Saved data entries
# # #
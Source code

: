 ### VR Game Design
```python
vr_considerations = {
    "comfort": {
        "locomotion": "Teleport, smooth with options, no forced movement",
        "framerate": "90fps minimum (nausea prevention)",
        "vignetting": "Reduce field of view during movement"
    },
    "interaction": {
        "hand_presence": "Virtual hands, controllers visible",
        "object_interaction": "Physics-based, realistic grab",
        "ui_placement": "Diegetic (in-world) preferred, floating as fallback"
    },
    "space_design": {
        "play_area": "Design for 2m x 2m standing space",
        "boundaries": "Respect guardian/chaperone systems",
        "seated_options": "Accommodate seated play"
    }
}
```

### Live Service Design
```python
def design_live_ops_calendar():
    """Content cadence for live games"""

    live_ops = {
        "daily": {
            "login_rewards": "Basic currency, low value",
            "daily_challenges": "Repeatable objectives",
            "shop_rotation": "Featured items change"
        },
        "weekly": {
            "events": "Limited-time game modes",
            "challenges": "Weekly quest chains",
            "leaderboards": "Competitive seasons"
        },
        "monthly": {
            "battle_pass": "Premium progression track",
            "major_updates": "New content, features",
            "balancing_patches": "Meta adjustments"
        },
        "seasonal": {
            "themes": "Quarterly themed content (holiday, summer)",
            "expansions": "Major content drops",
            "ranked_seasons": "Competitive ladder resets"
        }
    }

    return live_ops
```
# # #
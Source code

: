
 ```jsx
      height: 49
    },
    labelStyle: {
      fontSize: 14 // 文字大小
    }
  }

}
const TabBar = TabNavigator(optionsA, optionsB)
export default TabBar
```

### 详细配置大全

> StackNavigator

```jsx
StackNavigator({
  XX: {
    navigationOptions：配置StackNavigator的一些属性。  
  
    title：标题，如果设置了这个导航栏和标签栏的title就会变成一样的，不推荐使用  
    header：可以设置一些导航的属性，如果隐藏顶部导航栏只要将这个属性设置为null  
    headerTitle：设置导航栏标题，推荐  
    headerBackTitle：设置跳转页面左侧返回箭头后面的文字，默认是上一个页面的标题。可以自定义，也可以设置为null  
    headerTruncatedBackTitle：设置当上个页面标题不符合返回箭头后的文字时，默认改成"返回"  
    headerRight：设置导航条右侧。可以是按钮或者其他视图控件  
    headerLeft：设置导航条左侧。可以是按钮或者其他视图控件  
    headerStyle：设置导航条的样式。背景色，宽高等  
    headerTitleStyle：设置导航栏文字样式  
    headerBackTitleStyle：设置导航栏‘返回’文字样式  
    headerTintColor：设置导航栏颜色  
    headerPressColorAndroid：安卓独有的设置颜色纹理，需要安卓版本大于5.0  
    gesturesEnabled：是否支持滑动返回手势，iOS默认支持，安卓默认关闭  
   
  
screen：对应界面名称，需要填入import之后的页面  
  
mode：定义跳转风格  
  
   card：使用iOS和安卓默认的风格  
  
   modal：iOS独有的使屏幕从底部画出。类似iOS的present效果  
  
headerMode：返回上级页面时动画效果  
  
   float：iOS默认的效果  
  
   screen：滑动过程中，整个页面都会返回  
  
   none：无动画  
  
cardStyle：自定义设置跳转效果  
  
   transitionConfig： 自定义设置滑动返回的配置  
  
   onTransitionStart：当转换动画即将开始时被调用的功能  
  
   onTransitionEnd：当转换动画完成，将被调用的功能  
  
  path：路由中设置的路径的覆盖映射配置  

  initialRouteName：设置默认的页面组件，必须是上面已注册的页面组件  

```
# # #
**PROBLEM:** Over all the entries, say how many lines hold the string "screen". The reply is the number alone.

**TASK SOLUTION:** 2